Her numerous writings appear in academic journals (e.g., “Core Capabilities and Core Rigidities in New Product Development” awarded Best Paper by Strategic Management Journal for sustained impact on the profession), practitioner journals (e.g., “Deep Smarts” in Harvard Business Review) and books on technology management (e.g., “Guiding Visions” in The Perpetual Enterprise Machine). In addition, Professor Leonard has written dozens of field-based cases used in business school classrooms around the world. Her book, Wellsprings of Knowledge: Building and Sustaining the Sources of Innovation, was published in hardback in 1995 by Harvard Business School Publishing, reissued in paperback in 1998, and has been translated into numerous languages.
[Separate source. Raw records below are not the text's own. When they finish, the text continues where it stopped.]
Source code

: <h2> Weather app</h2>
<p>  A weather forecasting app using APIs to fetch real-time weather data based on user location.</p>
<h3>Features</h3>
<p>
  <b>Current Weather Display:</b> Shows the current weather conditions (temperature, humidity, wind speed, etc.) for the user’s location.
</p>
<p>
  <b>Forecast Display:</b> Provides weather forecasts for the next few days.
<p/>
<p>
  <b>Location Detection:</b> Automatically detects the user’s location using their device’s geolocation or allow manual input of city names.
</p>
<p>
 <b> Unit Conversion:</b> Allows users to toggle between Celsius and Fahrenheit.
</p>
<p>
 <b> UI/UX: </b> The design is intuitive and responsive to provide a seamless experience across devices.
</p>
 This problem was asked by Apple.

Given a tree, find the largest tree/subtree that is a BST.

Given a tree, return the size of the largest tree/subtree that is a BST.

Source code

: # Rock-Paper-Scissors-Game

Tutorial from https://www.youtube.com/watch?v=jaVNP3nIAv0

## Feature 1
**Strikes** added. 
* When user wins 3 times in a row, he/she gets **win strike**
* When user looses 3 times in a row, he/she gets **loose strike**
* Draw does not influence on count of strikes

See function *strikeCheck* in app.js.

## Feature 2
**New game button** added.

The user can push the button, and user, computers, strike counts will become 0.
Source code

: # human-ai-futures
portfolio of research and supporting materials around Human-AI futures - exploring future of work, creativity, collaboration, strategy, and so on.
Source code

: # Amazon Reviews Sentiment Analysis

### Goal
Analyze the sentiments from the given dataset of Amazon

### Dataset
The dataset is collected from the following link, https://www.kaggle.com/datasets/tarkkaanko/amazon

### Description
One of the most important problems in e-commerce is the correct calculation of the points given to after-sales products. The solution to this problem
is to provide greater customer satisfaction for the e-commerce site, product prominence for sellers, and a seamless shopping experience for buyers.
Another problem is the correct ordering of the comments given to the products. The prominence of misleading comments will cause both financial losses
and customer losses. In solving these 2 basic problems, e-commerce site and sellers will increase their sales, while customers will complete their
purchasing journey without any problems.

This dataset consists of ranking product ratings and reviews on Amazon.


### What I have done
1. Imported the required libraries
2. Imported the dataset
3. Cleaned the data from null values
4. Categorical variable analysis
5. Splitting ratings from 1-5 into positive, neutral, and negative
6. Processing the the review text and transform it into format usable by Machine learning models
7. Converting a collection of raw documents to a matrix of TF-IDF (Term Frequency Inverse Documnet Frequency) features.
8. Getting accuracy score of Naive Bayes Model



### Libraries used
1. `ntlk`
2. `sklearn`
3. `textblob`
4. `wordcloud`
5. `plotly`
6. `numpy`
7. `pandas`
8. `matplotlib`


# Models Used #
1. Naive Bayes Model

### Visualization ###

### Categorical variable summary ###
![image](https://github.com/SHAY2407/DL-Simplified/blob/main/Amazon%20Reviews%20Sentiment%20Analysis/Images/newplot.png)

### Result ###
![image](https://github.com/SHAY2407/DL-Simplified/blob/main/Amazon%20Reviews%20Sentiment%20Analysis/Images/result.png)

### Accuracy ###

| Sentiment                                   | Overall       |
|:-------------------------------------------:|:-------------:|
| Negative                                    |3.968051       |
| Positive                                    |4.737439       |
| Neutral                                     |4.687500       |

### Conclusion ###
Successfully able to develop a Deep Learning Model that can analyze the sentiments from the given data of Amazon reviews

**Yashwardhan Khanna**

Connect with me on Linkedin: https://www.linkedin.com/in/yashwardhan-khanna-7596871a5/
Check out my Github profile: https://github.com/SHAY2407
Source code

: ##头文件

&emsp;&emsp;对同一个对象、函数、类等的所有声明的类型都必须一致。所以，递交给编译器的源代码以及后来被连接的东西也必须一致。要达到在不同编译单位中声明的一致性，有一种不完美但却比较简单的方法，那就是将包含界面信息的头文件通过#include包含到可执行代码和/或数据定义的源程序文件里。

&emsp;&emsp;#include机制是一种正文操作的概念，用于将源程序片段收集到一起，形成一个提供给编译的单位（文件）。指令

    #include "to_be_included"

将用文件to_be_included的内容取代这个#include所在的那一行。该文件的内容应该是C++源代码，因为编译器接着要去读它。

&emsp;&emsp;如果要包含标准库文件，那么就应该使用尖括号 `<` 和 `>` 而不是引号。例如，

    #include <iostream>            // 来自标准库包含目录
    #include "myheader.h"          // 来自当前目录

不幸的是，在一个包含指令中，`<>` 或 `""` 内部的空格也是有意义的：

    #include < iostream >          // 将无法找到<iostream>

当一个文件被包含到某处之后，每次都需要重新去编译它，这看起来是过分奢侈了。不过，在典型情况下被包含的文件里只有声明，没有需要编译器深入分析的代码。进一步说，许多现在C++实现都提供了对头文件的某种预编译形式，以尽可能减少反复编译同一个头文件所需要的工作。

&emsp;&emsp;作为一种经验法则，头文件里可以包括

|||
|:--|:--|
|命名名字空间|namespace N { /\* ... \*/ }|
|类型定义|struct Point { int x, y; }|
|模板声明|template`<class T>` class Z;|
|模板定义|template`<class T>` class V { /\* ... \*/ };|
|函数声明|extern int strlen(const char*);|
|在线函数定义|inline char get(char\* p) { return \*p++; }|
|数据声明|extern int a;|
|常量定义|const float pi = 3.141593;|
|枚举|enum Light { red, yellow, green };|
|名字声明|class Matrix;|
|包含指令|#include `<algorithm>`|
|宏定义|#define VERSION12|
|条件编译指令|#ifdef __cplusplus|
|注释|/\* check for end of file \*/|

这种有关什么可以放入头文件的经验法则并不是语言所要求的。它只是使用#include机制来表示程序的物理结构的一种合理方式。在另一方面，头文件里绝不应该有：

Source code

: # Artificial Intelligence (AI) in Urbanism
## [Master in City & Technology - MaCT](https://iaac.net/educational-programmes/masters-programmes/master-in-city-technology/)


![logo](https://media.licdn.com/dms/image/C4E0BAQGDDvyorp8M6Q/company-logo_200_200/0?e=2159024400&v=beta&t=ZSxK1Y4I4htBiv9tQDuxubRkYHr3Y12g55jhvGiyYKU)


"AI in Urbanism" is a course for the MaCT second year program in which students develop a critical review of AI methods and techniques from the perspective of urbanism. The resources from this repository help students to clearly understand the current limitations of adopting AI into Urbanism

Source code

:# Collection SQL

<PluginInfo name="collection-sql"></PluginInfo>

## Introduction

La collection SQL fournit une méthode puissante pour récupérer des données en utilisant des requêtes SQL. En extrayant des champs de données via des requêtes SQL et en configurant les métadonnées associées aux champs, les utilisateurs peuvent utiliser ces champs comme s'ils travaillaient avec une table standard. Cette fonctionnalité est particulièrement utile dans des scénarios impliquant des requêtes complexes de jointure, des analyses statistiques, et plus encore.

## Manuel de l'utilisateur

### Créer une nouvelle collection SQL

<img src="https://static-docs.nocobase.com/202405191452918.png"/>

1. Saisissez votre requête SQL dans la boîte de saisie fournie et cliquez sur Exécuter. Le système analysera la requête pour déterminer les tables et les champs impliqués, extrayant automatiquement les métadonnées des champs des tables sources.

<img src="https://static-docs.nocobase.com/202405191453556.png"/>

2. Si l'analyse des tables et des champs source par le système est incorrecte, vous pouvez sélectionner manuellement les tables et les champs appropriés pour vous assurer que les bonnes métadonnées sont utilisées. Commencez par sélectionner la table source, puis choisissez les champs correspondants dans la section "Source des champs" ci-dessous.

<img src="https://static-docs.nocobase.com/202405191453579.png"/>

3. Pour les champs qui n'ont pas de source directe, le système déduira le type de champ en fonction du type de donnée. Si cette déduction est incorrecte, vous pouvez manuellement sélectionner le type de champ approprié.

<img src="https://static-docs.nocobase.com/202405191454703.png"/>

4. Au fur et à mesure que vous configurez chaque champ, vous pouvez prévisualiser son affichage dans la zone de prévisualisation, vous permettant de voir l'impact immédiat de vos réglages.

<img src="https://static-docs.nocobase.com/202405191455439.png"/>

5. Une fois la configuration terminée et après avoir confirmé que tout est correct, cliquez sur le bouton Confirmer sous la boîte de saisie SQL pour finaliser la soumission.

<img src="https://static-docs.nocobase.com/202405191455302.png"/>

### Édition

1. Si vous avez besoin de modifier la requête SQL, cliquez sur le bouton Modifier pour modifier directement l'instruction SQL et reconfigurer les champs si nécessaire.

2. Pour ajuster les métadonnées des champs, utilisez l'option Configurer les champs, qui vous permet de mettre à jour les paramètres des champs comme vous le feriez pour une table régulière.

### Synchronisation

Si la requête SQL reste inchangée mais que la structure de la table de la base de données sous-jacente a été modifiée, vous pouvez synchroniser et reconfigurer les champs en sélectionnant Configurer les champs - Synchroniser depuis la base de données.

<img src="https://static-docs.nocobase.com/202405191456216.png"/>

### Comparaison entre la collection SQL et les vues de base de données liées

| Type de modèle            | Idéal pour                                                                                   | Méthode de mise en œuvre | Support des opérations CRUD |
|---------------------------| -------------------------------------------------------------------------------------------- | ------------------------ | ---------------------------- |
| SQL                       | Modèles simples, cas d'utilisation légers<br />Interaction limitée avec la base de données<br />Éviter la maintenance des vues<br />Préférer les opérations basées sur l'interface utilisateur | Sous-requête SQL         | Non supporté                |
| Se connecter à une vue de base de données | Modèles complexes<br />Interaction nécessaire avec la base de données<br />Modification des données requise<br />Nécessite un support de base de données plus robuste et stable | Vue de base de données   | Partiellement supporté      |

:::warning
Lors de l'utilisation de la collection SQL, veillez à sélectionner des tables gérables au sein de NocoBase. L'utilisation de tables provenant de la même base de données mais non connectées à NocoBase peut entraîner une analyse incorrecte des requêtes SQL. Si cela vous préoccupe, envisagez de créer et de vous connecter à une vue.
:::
Professor Leonard's book, When Sparks Fly: Igniting Group Creativity, (co-authored with Walter Swap) was published September, 1999 by Harvard Business School Press. Also widely translated, it has been reissued in paperback in 2005 and was awarded “Best Book on Creativity” by the European Association for Creativity and Innovation. Her latest book (with Walter Swap) is: Deep Smarts: How to Cultivate and Transfer Enduring Business Wisdom, published in January, 2005. Before obtaining her PhD. from Stanford University, she worked in Southeast Asia for ten years.